Para cada grande produção como “A Guerra dos Tronos”, há cinco ou mais séries que passam despercebidas e que não são conhecidas ao ponto de se tornarem assunto de conversa em jantares de amigos. “The Americans”, terminado em 2018 e considerado pela crítica como um dos melhores (e mais desconhecidos) títulos dos últimos anos, é só um exemplo.
Todas as semanas, a MAGG traz-lhe uma sugestão imperdível na nova rubrica “A série que ninguém está a ver”, com o objetivo de dar a conhecer algumas das produções com menos visibilidade — mas que merecem tantos ou mais elogios como outras populares.
A nova recomendação é "Patrick Melrose", uma série de 2018 que, embora seja da Showtime (a casa de séries como "Dexter" e "Segurança Nacional"), faz parte do catálogo da HBO Portugal e mostra um Benedict Cumberbatch decadente, soturno e problemático.
E esta é daquelas que merecem ser vistas com algum conhecimento prévio da história real que serve de base para o desenrolar dos cinco episódios. Lamento, puristas dos spoilers e do secretismo absoluto.
Mas se, pelo contrário, entender que não deve saber mais do que a simples sinopse que se encontra no iMDB, guarde o artigo e volte quando já tiver visto toda a temporada. Deixamo-lo apenas com esta premissa: "Patrick Melrose" é uma série desconcertante que vale a pena ver de copo de vinho na mão e sempre com a consciência de que, tudo o que de mais perverso e duro acontece na história, é real. Mas, no final, tudo acaba bem. Mais ou menos, porque o trauma fica sempre.

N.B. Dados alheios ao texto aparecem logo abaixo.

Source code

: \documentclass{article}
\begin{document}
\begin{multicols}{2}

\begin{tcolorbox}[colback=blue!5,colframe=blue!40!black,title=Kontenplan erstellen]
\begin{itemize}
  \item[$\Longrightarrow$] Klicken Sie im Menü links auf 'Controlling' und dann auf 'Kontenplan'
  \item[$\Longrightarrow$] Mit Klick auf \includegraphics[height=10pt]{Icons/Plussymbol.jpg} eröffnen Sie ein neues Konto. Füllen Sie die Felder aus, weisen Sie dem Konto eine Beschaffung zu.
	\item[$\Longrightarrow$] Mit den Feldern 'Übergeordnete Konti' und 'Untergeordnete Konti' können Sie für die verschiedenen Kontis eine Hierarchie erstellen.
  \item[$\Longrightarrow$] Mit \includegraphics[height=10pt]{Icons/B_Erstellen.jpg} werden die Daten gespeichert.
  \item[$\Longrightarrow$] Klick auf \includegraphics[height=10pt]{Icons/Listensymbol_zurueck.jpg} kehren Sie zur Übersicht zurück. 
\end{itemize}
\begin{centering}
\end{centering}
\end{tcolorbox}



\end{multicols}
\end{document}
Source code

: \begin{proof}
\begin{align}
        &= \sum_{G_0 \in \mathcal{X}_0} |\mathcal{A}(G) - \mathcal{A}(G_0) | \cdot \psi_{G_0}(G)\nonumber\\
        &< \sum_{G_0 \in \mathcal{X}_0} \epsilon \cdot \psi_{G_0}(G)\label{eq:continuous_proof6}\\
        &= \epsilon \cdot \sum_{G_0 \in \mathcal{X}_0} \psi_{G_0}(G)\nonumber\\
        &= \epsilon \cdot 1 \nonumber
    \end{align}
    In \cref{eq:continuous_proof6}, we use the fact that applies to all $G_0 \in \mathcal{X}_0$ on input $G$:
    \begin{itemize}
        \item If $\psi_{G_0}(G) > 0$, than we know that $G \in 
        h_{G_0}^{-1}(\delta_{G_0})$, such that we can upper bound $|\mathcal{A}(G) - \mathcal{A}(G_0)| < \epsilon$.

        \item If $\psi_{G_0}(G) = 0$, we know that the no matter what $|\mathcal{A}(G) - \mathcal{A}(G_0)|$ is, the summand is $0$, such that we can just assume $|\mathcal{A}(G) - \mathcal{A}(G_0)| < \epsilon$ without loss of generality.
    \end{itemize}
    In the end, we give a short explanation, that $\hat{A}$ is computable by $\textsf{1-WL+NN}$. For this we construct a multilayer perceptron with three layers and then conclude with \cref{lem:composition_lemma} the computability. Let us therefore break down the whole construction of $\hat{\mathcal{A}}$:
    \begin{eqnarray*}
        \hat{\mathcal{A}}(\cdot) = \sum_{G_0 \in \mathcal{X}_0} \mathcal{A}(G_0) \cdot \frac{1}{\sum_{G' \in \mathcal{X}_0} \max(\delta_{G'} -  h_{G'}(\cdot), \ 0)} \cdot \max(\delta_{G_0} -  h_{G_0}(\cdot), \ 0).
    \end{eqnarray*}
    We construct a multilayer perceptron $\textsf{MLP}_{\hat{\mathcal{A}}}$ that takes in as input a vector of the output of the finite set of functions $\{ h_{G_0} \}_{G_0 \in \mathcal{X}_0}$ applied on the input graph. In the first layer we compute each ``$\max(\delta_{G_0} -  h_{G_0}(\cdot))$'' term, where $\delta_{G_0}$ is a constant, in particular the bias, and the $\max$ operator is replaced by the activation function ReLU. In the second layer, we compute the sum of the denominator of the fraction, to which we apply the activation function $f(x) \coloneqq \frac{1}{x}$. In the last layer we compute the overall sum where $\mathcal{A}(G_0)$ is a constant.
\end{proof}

A base da história contada na televisão diz respeito à vida de Edward St Aubyn, um jornalista e escritor inglês que imortalizou o seu conflito interior numa série de romances publicados entre 1992 e 2012 e que acompanham a vida de Patrick Melrose — um homem mergulhado num abismo de depressão, ansiedade, drogas e pensamentos suicidas depois de uma infância marcada pela violência e pelos abusos sexuais de que foi vítima.
Só que, na verdade, Patrick era Edward. Agora com 60 anos, Aubyn continua a viver em Londres e tem dois filhos, mas até aos 25 anos, altura em que procurou apoio psiquiátrico, a sua vida limitava-se ao consumo de drogas pesadas e a todas as formas de autodestruição que lhe permitissem apaziguar os demónios de uma infância traumática e que não se esquece.
Além de viver no seio de uma família disfuncional britânica de classe alta, foi às mãos do pai que Edward foi perdendo a inocência quando este, com a complacência da mãe, abusou dele repetidamente e castrou-o emocionalmente. Este rapaz cresceu atormentado e virou-se para as drogas, para o alcoolismo e para a autodestruição em qualquer poiso — geralmente um hotel luxuoso inglês — que serviam como o refúgio perfeito para os seus vícios.
Cada episódio da série, são cinco, baseia-se na saga de romances autobiográficos de Edward St Aubyn que conta a sua história através de personagens fictícias às quais só lhes mudou o nome. Porque tudo o resto, desde os diálogos às memórias, faz parte de uma luta que Aubyn ainda hoje se encontra a travar, porque as mazelas ficaram mesmo depois de exorcizadas através da escrita.
"Patrick Melrose" expõe essa luta sem filtros e com uma crueldade que só uma série inglesa seria capaz de usar para criar momentos densos, irrespiráveis e de excelente televisão.
Para os céticos, a crítica internacional desfaz quaisquer dúvidas: "'Patrick Melrose' representa uma acusação mordaz sobre aquela que é a disfunção herdada pela alta sociedade britânica e da riqueza que lhes permite toda a crueldade que vemos na série. Feitas as contas, é tudo aquilo que 'The Crown' não é", lê-se no resumo das opiniões submetidas pelos críticos de televisão na plataforma "Rotten Tomatoes" — que avalia a série com uma pontuação de 90% (de 0 a 100%).
A adaptação dos livros ficou a cargo de David Nicholls e o elenco é composto por nomes como Benedict Cumberbatch, Jennifer Jason Leigh e Hugo Weaving.